The history of Basquiat is really different. He was not from a shanty town, and graffiti was not for him articulated into a cultural movement. Basquiat was a self-taught artist, but we know that Basquiat’s mother regularly bringing him into museums and encouraged him to draw in the everyday life. The way I see it, museum’s visits with mom were strong bases to develop an artist. So, his recognition into art’s market and history was not fortuitous. It’s amazing the mistrust he can inspire among people who thinks that something borned in streets is destinated to remain in streets, people who express a strong “naturalized” scope of the art world. Basquiat made graffiti, but he doesn’t borns in street: he borns in museums.

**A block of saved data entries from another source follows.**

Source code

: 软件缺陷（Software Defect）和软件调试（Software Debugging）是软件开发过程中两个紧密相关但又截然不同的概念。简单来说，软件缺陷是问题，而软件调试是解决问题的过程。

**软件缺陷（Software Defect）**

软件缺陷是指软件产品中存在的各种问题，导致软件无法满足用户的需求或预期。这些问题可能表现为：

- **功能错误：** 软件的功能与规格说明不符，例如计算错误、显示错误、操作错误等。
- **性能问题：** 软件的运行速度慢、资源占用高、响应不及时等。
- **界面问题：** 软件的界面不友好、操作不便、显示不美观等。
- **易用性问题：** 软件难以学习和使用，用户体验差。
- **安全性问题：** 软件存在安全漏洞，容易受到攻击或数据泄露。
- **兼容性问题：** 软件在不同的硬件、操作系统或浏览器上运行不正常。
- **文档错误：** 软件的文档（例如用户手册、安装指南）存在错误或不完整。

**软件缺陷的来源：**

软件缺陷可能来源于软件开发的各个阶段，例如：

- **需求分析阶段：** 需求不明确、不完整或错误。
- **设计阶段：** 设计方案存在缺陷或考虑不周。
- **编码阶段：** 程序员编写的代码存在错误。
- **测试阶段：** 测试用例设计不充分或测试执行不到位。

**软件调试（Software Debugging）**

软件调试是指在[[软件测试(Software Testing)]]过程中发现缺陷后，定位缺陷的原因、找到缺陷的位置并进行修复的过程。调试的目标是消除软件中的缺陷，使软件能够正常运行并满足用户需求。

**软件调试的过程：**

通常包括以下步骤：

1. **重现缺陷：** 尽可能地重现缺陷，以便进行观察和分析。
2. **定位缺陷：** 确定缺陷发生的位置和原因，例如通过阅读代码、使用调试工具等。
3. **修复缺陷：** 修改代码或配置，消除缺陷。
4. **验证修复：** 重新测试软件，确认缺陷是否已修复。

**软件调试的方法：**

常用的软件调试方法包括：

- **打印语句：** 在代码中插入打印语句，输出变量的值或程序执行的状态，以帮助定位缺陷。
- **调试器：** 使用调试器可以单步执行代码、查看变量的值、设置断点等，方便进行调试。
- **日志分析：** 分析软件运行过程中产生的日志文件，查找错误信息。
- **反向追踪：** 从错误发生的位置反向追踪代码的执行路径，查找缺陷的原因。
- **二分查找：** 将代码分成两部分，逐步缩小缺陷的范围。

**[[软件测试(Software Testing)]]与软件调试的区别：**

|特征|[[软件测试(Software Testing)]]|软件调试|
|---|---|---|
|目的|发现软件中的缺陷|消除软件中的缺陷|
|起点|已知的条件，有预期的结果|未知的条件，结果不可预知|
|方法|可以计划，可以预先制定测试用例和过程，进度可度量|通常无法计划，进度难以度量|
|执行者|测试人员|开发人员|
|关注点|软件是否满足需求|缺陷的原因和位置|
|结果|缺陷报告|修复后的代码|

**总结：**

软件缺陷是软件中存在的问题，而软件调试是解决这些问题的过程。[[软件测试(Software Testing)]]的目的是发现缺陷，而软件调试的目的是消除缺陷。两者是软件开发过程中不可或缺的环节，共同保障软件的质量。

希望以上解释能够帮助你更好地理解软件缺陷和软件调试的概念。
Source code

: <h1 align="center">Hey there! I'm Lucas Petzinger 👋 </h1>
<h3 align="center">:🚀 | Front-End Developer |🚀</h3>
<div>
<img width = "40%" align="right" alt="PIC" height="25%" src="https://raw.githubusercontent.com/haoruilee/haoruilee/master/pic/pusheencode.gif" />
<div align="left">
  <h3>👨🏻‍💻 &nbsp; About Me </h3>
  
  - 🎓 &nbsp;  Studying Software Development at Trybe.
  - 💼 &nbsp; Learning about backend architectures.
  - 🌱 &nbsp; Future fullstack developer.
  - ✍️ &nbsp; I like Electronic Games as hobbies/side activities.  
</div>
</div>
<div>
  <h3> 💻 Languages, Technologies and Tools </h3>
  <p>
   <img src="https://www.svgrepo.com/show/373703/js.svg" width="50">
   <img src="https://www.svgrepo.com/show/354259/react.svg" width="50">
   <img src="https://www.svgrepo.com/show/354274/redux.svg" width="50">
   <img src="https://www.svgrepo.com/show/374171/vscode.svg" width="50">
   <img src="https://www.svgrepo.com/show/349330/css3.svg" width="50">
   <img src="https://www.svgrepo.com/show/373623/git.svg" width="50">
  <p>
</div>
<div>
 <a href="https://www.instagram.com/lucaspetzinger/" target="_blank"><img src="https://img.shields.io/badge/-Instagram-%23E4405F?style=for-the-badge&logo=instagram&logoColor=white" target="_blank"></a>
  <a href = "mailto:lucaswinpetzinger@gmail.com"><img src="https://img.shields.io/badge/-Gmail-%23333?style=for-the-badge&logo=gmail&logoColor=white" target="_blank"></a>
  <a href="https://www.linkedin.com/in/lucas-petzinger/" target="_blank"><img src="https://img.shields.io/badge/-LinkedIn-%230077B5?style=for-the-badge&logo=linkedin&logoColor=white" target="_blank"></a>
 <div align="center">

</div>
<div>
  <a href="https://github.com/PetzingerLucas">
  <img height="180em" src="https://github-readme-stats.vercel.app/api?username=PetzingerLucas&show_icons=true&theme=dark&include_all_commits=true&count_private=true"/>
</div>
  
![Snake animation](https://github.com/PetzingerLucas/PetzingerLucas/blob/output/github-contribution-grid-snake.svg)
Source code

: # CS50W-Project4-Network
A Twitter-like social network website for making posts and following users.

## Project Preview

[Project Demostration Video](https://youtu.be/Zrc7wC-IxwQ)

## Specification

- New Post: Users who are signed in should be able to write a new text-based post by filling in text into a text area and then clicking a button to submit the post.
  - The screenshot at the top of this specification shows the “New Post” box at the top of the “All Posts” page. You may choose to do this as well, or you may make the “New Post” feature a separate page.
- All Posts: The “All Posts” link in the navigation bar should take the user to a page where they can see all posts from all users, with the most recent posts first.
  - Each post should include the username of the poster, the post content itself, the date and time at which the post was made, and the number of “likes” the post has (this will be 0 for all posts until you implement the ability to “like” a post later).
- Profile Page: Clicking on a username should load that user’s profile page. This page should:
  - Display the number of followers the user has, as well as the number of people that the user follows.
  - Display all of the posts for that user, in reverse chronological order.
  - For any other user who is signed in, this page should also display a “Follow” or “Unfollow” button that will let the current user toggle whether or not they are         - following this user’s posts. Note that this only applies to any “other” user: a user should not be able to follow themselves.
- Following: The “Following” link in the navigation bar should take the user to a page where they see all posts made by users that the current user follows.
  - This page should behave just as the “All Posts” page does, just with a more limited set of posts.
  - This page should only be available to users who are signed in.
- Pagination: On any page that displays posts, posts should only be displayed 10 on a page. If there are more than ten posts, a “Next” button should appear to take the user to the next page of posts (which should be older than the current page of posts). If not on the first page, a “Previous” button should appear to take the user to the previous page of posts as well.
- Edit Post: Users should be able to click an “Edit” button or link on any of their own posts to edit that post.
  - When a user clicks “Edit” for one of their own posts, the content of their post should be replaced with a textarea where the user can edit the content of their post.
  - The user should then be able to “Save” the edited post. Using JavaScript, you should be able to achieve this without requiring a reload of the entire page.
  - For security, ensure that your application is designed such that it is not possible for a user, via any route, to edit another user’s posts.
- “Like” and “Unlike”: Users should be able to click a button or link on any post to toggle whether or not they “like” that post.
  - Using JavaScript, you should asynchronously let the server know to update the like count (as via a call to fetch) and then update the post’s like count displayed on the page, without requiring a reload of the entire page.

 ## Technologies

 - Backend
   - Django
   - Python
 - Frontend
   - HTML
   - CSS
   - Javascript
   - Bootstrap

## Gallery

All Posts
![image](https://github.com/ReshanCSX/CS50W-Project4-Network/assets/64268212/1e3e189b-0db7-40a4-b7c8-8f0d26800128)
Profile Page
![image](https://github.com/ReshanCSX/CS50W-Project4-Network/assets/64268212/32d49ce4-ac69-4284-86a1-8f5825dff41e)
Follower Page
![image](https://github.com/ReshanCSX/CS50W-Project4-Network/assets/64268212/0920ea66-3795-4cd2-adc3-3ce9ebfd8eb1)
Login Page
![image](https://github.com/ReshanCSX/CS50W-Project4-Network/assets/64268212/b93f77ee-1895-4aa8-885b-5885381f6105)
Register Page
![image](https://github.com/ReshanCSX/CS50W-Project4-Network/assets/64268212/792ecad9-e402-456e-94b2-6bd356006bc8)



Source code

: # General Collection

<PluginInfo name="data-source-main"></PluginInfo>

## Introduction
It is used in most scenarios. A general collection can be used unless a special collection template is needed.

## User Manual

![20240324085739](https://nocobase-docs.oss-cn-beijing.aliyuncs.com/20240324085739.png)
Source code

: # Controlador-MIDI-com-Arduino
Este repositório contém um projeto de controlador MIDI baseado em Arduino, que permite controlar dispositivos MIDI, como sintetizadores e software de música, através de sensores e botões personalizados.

The room 2 of the exhibition had some works coming from the exhibition “New York/ New Wave” realized in february 1981 at P.S.1.. I don’t know why organizers of Mamvp’s exhibition (Hergott, Buchhart, Carron de la Carrière) highlighted the fact that Basquiat used a personal signature for the first time into the piece Cadillac Moon and that he has crossed out the “Samo” pseudonym. They consider that it was “a move away from graffiti and an assertion of his new identity as a painter”. The problem is that the “Same Old Shit” or “Samo” pseudonym, a collaboration between Basquiat and Al Díaz was already an artistic affirmation. To illustrate that, some statements featured by Samo could be persuasive : “Samo for the so-called avant-garde” or “Samo as an alternative to playing art with the ‘radical? chic sect on daddy$ funds”. Who’s avant-garde? Who is playing art?
The only thing that I can accept by the moment is that this event marked a step between outdoors and indoors practice, and that’s certainly a meaningful step. What’s the meening?